Santos Limited and Oil Search Limited have entered into a Merger Implementation Deed (MID), under which the two companies will combine via an Oil Search Scheme of Arrangement. This follows both companies completing reciprocal confirmatory due diligence, which commenced on 6 August 2021.
Under the terms of the merger, Oil Search shareholders will receive 0.6275 new Santos shares for each Oil Search share held on the record date of the Scheme of Arrangement. Upon implementation of the merger, Oil Search shareholders will own approximately 38.5 per cent of the merged entity and Santos shareholders will own approximately 61.5 per cent.

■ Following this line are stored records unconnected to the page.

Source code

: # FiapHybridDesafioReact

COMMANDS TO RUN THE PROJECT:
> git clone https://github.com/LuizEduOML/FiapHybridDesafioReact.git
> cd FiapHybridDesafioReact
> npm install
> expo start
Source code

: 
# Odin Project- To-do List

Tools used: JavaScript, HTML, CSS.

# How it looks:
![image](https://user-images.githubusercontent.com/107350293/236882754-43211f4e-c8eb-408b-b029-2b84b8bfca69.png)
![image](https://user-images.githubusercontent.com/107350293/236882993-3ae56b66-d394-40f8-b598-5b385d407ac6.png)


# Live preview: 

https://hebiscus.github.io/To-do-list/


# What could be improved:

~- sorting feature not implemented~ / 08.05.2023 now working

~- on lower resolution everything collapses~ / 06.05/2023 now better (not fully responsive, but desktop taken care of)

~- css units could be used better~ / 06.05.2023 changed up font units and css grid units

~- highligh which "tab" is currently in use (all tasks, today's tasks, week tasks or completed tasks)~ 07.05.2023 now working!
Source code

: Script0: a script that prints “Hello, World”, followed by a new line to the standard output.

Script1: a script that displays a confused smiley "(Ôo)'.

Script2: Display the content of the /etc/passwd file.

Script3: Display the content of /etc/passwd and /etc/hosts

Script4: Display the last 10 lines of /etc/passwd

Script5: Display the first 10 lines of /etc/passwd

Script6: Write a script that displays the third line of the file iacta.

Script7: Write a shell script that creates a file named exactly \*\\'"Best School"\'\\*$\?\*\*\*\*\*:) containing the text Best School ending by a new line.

The Oil Search Board of Directors unanimously recommends that Oil Search shareholders vote in favour of the merger.
Oil Search Chairman, Rick Lee, said: “Put simply, this merger provides Oil Search shareholders with a compelling opportunity to participate in a larger entity with significant scale, product mix, ESG and geographic diversity, and access to capital. The combined entity will have the capacity to deliver on an exciting pipeline of organic growth opportunities.”
Santos Chairman, Keith Spence, commented: “The merger represents an attractive combination of two industry leaders to create a regional champion of quality, size and scale with a unique and diversified portfolio of long-life, low-cost oil and gas assets.”
“The merged entity will be well-positioned for success in the new era of oil and gas, with strong cashflow generation from a diverse range of assets providing a platform to self-fund growth and deliver shareholder returns.
“We look forward to integrating our businesses to create one high performing team – with a vision of becoming a global leader in the energy transition,” Mr Spence said.
Oil Search Acting Chief Executive Officer, Peter Fredricson, noted: “We see significant benefits for our shareholders in this merger, not least in the access that Santos brings to a broader range of more liquid global debt capital markets to fund growth projects.”
The combined Santos and Oil Search will be led by Santos Managing Director and Chief Executive Officer, Kevin Gallagher, who said: “Santos and Oil Search will be stronger together and will have increased scale and capacity to drive a combined disciplined, low-cost operating model and unrivalled growth opportunities over the next decade.”
“The merger will create a company with a balance sheet and strong cashflows necessary to successfully navigate the transition to a lower-carbon future with the combination of Santos’ leading CCS capability combining with Oil Search’s ESG programs in PNG and Alaska to provide a strong foundation,” Mr Gallagher said.
Following the completion of the Merger, three non-executive directors from Oil Search will join the Santos Board. Santos’ head office will remain in Adelaide.
The combination of Santos and Oil Search will include:
- Portfolio of assets across Australia, Timor-Leste, Papua New Guinea and North America;
- Pro-forma market capitalisation of approximately A$21 billion which would position the merged entity in the top-20 ASX-listed companies and the 20 largest global oil and gas companies [1];
- Pro-forma 2021 production of approximately 116 million barrels of oil equivalent [2];
- Pro-forma 2P+2C resource base of 4,867 million barrels of oil equivalent [3]
- Investment-grade balance sheet with more than US$5.5 billion [4] of liquidity to self-fund development projects;
- Target gearing of less than 30 per cent; and
- Substantial potential combination synergies. Santos has an excellent track record of integration and recently merged Quadrant Energy’s WA and ConocoPhillips’ NT business units into Santos, delivering more than US$160 million in annual synergies.
Key conditions of the merger include:
- Approval being obtained from shareholders of Oil Search and Papua New Guinea court approval in relation to the merger;
- Customary regulatory approvals;
- The Independent Expert concluding that the merger is in the best interests of Oil Search shareholders, and not changing that conclusion or withdrawing its report;
- No material adverse change, prescribed occurrences or regulated events (each as defined in the MID) occurring in relation to either Santos or Oil Search; and
- Other conditions customary for a public transaction of this nature. The MID includes reciprocal exclusivity arrangements (including “no shop”, “no talk” and “no due diligence” restrictions (each subject to a fiduciary out) and notification obligations), matching rights for Santos on market standard terms and reciprocal break fees.
[1] Based on market data as at 30 July 2021.
[2] Based on the midpoint of each company’s 2021 production guidance.
[3] 2P reserves and 2C resources as at 31 December 2020.
[4] Based on Santos and Oil Search balance sheet data as at 30 June 2021.